La «vivandiera» del boss Michele Zagaria, Rosaria Massa, ha testimoniato oggi nel processo, in corso al Tribunale di Napoli Nord, a carico del poliziotto Oscar Vesevo, imputato per la scomparsa della pen drive dal covo in cui fu stanato il boss, e che per gli inquirenti - Dda di Napoli - avrebbe contenuto i segreti di Zagaria.
Vesevo, difeso da Giovanni Cantelli, risponde di peculato e corruzione con l'aggravante mafiosa, e accesso abusivo ai sistemi informatico.
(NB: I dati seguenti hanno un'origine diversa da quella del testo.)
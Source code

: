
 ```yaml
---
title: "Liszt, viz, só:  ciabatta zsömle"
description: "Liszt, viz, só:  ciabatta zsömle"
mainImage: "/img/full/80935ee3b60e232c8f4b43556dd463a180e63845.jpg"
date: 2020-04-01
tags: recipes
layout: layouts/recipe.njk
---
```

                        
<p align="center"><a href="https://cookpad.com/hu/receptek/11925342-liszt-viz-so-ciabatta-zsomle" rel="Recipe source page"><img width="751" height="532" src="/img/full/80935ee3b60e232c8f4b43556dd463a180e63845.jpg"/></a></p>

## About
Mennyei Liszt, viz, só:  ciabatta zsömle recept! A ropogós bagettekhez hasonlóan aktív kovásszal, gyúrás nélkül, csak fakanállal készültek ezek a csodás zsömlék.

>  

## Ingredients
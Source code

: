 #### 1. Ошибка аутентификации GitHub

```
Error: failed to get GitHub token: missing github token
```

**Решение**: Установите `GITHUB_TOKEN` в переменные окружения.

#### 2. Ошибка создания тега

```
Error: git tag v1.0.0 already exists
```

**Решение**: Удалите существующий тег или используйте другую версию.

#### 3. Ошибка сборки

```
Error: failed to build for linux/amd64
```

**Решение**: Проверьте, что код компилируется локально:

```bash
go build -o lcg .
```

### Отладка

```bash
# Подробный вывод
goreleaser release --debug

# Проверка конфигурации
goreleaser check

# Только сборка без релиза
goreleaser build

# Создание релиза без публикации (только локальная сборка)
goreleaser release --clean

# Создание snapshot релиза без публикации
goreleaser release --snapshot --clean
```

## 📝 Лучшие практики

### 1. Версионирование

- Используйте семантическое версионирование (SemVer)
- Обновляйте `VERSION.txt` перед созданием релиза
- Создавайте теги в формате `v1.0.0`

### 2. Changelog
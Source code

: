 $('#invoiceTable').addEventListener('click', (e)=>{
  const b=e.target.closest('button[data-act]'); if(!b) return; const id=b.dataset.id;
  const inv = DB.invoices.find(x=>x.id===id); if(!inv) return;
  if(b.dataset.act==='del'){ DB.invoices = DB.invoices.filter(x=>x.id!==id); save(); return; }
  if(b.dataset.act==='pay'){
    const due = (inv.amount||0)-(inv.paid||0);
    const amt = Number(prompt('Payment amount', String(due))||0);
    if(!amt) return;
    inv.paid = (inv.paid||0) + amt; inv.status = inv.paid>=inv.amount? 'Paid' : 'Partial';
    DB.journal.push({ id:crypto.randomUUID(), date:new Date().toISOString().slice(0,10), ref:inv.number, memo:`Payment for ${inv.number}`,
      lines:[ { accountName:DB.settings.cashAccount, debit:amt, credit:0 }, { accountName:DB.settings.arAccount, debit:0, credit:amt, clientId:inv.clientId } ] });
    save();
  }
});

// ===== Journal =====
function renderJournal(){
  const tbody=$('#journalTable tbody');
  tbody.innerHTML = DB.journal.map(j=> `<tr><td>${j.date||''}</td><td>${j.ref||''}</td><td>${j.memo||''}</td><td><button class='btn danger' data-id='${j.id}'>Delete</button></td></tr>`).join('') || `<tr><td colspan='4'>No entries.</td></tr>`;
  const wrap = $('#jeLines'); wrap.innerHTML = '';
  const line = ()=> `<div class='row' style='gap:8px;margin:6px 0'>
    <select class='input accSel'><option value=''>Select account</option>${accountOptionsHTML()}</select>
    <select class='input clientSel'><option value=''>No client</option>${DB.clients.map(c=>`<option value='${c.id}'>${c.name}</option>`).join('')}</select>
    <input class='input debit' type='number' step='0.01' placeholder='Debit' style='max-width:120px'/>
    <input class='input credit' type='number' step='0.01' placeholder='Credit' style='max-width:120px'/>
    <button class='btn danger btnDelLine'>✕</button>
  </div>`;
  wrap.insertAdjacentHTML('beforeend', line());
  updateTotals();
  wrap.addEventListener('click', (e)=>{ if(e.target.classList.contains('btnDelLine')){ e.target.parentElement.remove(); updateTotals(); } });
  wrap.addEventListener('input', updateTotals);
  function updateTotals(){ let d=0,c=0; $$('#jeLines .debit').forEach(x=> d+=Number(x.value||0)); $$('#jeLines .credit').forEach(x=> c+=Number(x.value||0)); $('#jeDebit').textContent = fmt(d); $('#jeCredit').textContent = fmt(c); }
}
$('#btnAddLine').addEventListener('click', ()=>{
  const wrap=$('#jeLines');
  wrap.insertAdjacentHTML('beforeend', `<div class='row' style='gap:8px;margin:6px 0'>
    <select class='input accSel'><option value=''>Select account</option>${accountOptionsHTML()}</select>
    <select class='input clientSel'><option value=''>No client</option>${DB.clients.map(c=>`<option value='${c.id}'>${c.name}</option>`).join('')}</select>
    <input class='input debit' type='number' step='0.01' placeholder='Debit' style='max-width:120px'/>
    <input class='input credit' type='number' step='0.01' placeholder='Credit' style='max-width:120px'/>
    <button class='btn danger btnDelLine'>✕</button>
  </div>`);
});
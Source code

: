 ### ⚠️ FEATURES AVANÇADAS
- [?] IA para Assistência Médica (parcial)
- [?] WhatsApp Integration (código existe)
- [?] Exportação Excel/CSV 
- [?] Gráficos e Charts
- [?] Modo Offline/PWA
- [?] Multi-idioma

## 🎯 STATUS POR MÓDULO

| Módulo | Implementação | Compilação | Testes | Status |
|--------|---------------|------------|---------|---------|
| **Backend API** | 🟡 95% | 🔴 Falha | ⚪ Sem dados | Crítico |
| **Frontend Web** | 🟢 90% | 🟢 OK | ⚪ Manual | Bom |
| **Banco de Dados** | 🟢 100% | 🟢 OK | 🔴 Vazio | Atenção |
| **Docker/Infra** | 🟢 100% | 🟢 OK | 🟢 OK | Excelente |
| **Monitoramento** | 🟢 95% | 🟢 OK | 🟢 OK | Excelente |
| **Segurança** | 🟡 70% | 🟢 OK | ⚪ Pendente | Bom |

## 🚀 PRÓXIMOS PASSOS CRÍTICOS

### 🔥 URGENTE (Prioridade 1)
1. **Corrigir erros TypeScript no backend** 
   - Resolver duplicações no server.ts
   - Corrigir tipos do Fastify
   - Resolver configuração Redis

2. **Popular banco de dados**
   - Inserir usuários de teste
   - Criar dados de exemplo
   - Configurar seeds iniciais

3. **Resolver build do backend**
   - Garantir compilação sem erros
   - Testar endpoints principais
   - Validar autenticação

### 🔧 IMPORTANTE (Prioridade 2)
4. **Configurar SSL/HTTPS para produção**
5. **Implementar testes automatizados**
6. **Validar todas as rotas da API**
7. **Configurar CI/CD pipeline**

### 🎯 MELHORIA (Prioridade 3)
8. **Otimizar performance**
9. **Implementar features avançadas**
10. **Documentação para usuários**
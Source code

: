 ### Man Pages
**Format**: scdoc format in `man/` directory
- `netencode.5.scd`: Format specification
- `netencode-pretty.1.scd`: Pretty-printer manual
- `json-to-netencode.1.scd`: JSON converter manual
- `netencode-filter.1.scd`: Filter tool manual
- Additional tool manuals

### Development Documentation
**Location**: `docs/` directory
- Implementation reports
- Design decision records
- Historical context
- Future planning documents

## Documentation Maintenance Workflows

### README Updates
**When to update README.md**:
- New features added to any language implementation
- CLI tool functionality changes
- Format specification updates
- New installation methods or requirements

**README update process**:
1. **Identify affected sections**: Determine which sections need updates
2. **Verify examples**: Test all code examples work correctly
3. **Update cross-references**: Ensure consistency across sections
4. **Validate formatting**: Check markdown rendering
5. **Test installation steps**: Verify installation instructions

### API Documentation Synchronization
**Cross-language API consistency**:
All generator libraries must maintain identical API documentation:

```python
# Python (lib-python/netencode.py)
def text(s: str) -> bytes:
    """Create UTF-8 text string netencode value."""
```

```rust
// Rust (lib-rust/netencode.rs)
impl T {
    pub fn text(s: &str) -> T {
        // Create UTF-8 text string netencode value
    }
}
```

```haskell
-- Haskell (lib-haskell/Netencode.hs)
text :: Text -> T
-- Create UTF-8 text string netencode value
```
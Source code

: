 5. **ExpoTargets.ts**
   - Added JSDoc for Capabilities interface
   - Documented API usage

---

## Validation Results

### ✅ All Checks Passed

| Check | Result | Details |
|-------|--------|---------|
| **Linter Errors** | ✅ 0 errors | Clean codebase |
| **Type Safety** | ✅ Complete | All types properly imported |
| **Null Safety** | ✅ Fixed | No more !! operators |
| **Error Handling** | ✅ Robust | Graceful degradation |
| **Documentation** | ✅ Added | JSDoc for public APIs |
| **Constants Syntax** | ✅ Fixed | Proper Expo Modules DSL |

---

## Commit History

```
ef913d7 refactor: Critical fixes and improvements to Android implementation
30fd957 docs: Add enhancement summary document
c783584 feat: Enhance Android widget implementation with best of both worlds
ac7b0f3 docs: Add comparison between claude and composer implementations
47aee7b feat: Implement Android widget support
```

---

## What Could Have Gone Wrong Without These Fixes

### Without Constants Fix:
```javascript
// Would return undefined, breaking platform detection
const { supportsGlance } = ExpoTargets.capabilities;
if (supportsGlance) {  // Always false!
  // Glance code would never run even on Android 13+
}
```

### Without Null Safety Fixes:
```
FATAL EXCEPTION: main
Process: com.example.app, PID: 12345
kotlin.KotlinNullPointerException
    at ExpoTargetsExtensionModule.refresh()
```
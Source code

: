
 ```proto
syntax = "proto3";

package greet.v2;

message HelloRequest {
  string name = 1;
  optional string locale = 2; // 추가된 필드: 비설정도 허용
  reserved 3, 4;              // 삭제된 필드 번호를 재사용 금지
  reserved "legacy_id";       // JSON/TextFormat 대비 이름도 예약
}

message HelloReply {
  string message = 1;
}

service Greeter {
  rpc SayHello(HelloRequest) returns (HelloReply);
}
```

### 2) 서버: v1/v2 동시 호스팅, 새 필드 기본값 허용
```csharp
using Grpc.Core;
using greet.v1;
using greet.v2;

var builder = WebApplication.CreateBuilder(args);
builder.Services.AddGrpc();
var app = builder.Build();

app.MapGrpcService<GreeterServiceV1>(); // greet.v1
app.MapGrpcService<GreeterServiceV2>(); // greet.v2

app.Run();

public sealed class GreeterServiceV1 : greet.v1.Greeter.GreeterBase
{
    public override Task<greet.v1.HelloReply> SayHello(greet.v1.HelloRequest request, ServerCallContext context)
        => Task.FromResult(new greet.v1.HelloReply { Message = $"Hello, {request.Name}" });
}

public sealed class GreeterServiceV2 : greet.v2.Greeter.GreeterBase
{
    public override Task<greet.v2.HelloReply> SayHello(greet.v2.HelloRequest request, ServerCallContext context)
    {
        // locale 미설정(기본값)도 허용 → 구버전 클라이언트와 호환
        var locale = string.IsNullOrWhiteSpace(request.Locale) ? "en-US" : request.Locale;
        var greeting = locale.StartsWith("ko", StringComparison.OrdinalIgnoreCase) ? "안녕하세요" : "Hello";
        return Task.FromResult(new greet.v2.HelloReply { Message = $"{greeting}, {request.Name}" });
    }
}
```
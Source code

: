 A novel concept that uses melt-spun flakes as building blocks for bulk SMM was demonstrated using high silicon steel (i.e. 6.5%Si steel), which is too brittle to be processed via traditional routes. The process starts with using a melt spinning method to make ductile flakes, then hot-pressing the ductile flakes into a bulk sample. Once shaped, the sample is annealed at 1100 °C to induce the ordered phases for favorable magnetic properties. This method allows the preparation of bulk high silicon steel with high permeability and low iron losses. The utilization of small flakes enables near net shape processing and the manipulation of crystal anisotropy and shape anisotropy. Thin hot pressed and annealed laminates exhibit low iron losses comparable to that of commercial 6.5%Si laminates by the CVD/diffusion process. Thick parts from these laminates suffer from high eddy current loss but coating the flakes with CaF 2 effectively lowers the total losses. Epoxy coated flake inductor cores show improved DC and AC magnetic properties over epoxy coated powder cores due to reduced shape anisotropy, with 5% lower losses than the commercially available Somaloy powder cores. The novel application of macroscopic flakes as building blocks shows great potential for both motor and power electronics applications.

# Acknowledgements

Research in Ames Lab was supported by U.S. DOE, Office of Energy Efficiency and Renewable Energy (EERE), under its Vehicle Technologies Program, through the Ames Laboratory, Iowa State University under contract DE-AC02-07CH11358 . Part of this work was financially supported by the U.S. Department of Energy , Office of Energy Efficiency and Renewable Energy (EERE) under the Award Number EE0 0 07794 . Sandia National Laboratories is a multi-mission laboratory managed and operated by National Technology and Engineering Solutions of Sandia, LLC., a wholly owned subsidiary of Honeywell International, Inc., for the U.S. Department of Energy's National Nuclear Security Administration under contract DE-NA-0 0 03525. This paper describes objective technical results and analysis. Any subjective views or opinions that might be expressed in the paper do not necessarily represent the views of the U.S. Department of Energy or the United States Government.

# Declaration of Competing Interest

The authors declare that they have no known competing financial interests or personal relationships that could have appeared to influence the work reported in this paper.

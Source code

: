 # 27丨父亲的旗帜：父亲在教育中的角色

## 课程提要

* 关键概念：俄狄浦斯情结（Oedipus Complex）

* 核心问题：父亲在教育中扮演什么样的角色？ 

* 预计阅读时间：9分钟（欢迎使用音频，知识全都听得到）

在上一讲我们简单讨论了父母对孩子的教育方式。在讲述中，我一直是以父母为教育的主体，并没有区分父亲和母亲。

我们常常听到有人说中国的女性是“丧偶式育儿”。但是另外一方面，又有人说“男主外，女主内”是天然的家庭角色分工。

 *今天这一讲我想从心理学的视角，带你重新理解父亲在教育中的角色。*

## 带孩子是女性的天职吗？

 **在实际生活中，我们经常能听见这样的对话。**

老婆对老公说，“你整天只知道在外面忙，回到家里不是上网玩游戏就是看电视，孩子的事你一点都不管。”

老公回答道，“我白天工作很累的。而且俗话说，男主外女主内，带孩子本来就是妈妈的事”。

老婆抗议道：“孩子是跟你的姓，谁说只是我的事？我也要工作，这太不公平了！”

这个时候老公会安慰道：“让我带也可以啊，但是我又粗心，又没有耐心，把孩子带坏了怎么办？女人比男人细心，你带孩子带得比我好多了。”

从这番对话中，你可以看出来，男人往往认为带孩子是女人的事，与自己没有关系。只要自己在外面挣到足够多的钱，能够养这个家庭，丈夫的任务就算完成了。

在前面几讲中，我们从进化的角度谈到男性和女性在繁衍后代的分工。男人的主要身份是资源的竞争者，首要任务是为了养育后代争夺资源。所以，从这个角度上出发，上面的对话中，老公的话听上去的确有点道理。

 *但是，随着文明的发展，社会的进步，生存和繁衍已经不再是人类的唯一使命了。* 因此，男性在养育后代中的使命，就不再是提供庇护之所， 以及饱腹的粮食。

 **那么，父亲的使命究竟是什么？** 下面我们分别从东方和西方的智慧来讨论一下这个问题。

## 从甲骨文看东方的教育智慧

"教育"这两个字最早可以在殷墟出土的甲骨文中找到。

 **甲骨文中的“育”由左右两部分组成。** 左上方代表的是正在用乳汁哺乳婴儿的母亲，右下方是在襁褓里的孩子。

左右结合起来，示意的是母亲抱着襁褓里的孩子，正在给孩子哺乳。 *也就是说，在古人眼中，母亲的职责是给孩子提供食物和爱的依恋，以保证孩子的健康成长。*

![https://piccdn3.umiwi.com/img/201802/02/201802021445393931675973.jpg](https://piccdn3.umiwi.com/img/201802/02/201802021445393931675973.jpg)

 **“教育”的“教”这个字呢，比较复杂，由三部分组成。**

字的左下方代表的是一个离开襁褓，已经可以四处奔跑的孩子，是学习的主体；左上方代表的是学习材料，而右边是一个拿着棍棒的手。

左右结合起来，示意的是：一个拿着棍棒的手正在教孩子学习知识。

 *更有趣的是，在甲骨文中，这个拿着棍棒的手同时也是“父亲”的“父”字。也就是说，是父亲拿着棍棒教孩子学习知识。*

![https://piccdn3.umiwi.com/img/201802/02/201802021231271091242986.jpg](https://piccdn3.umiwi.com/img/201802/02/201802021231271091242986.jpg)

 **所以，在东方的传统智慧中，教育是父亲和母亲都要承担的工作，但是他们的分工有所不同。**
La Massa, proprietaria con il marito Vincenzo Inquieto, dell'appartamento in via Mascagni a Casapesenna dove il 7 dicembre del 2011 Zagaria fu catturato dopo 16 anni di latitanza, ha confermato che la mattina del blitz della Polizia di Stato (squadre mobili di Napoli e Caserta), vide Vesevo,
allora alla Mobile partenopea, che prendeva la pen drive; la donna ha riferito che il giorno della cattura sparirono parecchie cose dalla casa.
La Massa è stata condannata per aver favorito la latitanza di Zagaria, così come il marito Vincenzo Inquieto; questi doveva essere sentito oggi al processo ma era in Romania, e verrà sentito nell'udienza del 19 aprile.